Phoenix has seen the least increase in congestion of any major urban area in America. According to the data set accompanying the Texas Transportation Institute’s recently released 2019 Urban Mobility Report, the average commuter in Phoenix suffered from 80 hours of delay in 2017, up 26 hours from 1982. That compares with an 82-hour growth in delay per commuter in the San Francisco and Washington urban areas and an average 53-hour increase in delay for the nation’s top 50 urban areas.[*]

Click image to download a four-page PDF of this policy brief.
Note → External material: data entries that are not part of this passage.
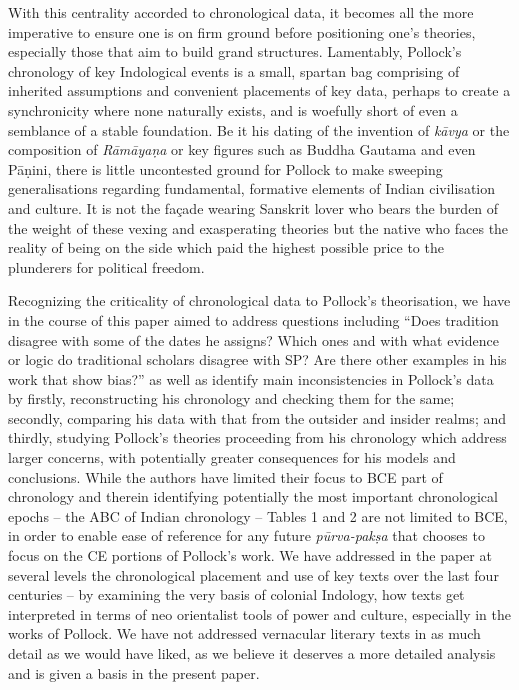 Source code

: With this centrality accorded to chronological data, it becomes all the more imperative to ensure one is on firm ground before positioning one’s theories, especially those that aim to build grand structures. Lamentably, Pollock’s chronology of key Indological events is a small, spartan bag comprising of inherited assumptions and convenient placements of key data, perhaps to create a synchronicity where none naturally exists, and is woefully short of even a semblance of a stable foundation. Be it his dating of the invention of \textit{kāvya} or the composition of \textit{Rāmāyaṇa} or key figures such as Buddha Gautama and even Pāṇini, there is little uncontested ground for Pollock to make sweeping generalisations regarding fundamental, formative elements of Indian civilisation and culture. It is not the façade wearing Sanskrit lover who bears the burden of the weight of these vexing and exasperating theories but the native who faces the reality of being on the side which paid the highest possible price to the plunderers for political freedom.

Recognizing the criticality of chronological data to Pollock’s theorisation, we have in the course of this paper aimed to address questions including “Does tradition disagree with some of the dates he assigns? Which ones and with what evidence or logic do traditional scholars disagree with SP? Are there other examples in his work that show bias?” as well as identify main inconsistencies in Pollock’s data by firstly, reconstructing his chronology and checking them for the same; secondly, comparing his data with that from the outsider and insider realms; and thirdly, studying Pollock’s theories proceeding from his chronology which address larger concerns, with potentially greater consequences for his models and conclusions. While the authors have limited their focus to BCE part of chronology and therein identifying potentially the most important chronological epochs – the ABC of Indian chronology – Tables 1 and 2 are not limited to BCE, in order to enable ease of reference for any future \textit{pūrva-pakṣa} that chooses to focus on the CE portions of Pollock’s work. We have addressed in the paper at several levels the chronological placement and use of key texts over the last four centuries – by examining the very basis of colonial Indology, how texts get interpreted in terms of neo orientalist tools of power and culture, especially in the works of Pollock. We have not addressed vernacular literary texts in as much detail as we would have liked, as we believe it deserves a more detailed analysis and is given a basis in the present paper.

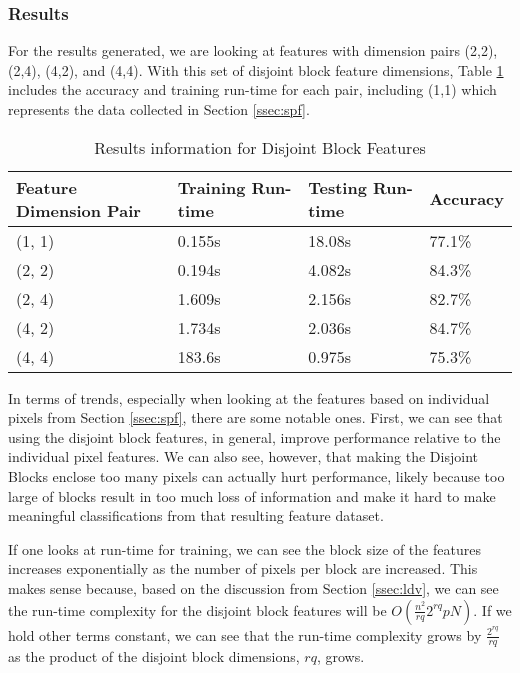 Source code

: \documentclass{article}[12pt]
\begin{document}
  \subsubsection{Results} \label{sssec:disres}
  For the results generated, we are looking at features with dimension pairs (2,2), (2,4), (4,2), and (4,4). With this set of disjoint block feature dimensions, Table \ref{tab:dis} includes the accuracy and training run-time for each pair, including (1,1) which represents the data collected in Section \ref{ssec:spf}.
  
  \begin{table}[ht]
  	\centering
  	\begin{tabular}{l | l | l | l}
  		\hline
  		Feature Dimension Pair & Training Run-time & Testing Run-time & Accuracy  \\
  		\hline \hline 
  		(1, 1) & 0.155s & 18.08s &77.1\% \\
  		(2, 2) & 0.194s & 4.082s &84.3\% \\
  		(2, 4) & 1.609s & 2.156s &82.7\% \\
  		(4, 2) & 1.734s & 2.036s &84.7\% \\
  		(4, 4) & 183.6s & 0.975s &75.3\% \\
  		\hline
  	\end{tabular}
  \caption{Results information for Disjoint Block Features} \label{tab:dis}
  \end{table}
  
  In terms of trends, especially when looking at the features based on individual pixels from Section \ref{ssec:spf}, there are some notable ones. First, we can see that using the disjoint block features, in general, improve performance relative to the individual pixel features. We can also see, however, that making the Disjoint Blocks enclose too many pixels can actually hurt performance, likely because too large of blocks result in too much loss of information and make it hard to make meaningful classifications from that resulting feature dataset. 
  
  If one looks at run-time for training, we can see the block size of the features increases exponentially as the number of pixels per block are increased. This makes sense because, based on the discussion from Section \ref{ssec:ldv}, we can see the run-time complexity for the disjoint block features will be $O\left(\frac{n^2}{rq} 2^{rq} p N\right)$. If we hold other terms constant, we can see that the run-time complexity grows by $\frac{2^{rq}}{rq}$ as the product of the disjoint block dimensions, $rq$, grows. 
  
\end{document}

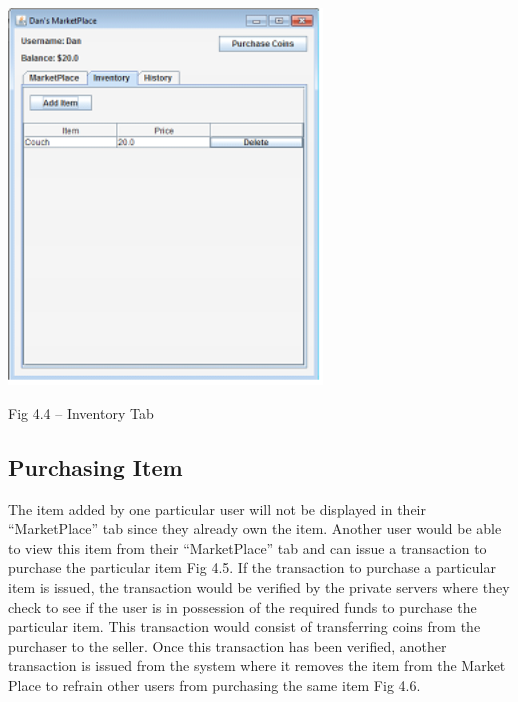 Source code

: \documentclass{article} %
\begin{document}
\noindent \begin{center}
\includegraphics*[bb=0 0 3.28in 3.93in, width=3.28in, height=3.93in, keepaspectratio=false]{image4.png}

\noindent Fig 4.4 -- Inventory Tab
\end{center}

\noindent \begin{flushleft}

\end{flushleft}

\noindent 
\subsection{Purchasing Item}

\begin{flushleft}
The item added by one particular user will not be displayed in their ``MarketPlace'' tab since they already own the item. Another user would be able to view this item from their ``MarketPlace'' tab and can issue a transaction to purchase the particular item Fig 4.5. If the transaction to purchase a particular item is issued, the transaction would be verified by the private servers where they check to see if the user is in possession of the required funds to purchase the particular item. This transaction would consist of transferring coins from the purchaser to the seller. Once this transaction has been verified, another transaction is issued from the system where it removes the item from the Market Place to refrain other users from purchasing the same item Fig 4.6.

\noindent 
\end{flushleft}
\end{document}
Phoenix’s relatively small increase in traffic congestion is largely due to the massive increase in freeways in the region. According to an earlier edition of the urban mobility report, Phoenix had 210 lane-miles of freeways in 1982, growing to 2,015 by 2017. Part of this increase was due to an expansion of the urban area, leading to the addition of freeways that already existed but were previously outside the urban area. But the region has little more than doubled in land area since 1982 while the freeway lane-miles increased by nearly ten times. No other region has seen such a large increase in freeway lane-miles.

Adding hundreds of freeway lane-miles helped Phoenix, Dallas-Ft. Worth, and Kansas City have much smaller increases in congestion than regions that focused instead on transit.

Even with all this freeway construction, Phoenix hardly stands out in terms of miles of freeway either per capita or per square mile of land. The Boston, San Francisco, and Washington urban areas all have significantly more miles of freeway per person or land area. Where Phoenix stands out is in width: its freeways average 7.7 lanes wide. Only Los Angeles, at 8.8 lanes, is greater, though San Francisco is not far behind at 7.4 lanes.

Despite recent additions, Phoenix is still below average in freeway miles per capita or per square mile of land, but partly makes up for it by having more lanes than average on its freeways.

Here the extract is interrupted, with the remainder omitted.